# Task to complete
Whenever a line in the records below holds the string "BeagleBone", copy it out.
============
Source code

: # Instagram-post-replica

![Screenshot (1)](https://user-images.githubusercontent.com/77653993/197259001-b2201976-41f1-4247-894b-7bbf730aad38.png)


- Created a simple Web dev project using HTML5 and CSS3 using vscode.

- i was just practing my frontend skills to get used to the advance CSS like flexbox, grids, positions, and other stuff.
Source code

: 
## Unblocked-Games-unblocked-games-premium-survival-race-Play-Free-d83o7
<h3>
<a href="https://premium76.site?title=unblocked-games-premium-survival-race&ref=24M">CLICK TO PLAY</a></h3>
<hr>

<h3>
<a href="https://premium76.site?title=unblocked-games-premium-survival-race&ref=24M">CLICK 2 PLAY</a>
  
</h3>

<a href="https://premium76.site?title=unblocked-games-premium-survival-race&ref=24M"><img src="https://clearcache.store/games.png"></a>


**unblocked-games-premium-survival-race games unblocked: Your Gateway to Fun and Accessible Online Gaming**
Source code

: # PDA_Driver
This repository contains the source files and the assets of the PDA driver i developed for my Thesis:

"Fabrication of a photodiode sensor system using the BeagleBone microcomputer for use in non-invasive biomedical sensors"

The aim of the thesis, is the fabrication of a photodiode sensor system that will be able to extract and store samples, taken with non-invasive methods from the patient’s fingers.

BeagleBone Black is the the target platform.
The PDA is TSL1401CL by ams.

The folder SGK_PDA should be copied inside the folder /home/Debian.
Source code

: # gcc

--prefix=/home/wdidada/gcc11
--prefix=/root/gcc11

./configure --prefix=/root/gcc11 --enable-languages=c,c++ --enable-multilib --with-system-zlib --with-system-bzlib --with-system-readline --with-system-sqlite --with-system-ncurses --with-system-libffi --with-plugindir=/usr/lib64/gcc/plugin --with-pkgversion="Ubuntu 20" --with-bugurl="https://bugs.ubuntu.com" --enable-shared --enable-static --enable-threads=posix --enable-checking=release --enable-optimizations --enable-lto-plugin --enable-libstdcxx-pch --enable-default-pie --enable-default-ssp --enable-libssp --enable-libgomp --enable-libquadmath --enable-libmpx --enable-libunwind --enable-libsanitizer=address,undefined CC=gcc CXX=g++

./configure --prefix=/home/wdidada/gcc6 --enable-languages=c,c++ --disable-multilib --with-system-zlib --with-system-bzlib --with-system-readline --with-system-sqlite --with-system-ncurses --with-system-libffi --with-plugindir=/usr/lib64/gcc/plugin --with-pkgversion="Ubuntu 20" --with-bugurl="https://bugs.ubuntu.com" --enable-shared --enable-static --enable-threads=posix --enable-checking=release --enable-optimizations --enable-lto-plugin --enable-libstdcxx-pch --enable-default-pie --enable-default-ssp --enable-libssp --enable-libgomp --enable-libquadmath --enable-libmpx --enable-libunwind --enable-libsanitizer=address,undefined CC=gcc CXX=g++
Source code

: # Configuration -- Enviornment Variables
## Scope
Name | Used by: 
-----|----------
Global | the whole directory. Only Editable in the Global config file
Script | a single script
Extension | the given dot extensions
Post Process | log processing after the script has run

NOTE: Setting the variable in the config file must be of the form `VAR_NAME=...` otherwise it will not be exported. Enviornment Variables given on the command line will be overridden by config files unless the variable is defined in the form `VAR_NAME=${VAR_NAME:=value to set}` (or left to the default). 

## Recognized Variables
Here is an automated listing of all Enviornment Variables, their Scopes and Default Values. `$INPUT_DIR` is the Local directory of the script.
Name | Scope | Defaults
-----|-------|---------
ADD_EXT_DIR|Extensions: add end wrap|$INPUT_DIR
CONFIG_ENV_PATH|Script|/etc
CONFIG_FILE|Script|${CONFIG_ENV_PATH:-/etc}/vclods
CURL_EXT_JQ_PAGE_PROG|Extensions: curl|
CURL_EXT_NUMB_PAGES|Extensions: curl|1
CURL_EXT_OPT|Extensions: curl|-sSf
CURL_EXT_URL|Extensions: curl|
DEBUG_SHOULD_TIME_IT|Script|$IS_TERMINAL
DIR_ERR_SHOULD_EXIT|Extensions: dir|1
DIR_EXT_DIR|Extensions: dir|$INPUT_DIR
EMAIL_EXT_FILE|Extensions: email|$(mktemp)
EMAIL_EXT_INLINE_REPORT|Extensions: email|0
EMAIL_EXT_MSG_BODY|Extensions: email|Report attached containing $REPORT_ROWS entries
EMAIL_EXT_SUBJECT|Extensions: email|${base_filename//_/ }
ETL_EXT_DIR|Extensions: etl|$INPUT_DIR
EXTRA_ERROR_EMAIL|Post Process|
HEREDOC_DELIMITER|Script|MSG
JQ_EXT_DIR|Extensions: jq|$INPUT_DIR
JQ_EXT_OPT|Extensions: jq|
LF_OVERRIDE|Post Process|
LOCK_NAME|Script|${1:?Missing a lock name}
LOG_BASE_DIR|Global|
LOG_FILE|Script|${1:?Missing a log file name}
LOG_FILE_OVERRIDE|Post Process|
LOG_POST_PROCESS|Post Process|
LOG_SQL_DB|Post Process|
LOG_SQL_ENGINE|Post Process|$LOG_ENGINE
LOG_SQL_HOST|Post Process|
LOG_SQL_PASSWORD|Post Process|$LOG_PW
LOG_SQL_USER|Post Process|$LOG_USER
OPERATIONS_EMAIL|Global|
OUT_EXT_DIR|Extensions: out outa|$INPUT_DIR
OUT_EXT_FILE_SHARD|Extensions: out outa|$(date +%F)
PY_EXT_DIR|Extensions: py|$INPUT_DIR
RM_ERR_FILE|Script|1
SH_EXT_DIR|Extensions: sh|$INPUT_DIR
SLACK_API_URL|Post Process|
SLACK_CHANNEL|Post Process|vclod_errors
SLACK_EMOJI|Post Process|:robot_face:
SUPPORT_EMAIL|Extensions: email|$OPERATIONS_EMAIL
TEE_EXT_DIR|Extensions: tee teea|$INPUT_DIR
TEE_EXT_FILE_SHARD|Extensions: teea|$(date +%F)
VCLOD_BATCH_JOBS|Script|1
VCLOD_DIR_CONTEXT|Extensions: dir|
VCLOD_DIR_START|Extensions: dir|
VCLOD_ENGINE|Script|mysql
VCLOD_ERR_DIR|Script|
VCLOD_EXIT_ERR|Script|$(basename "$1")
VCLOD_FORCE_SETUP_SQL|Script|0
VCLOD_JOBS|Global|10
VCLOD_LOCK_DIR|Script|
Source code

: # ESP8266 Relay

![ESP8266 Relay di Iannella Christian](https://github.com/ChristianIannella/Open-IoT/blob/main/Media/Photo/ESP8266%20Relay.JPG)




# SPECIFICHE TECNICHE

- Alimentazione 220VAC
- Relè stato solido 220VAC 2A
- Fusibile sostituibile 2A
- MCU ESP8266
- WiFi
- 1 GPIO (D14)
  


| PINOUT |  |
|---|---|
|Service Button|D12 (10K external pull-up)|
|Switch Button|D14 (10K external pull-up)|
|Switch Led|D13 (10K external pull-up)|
============
# Answer for this exercise
"Fabrication of a photodiode sensor system using the BeagleBone microcomputer for use in non-invasive biomedical sensors"
BeagleBone Black is the the target platform.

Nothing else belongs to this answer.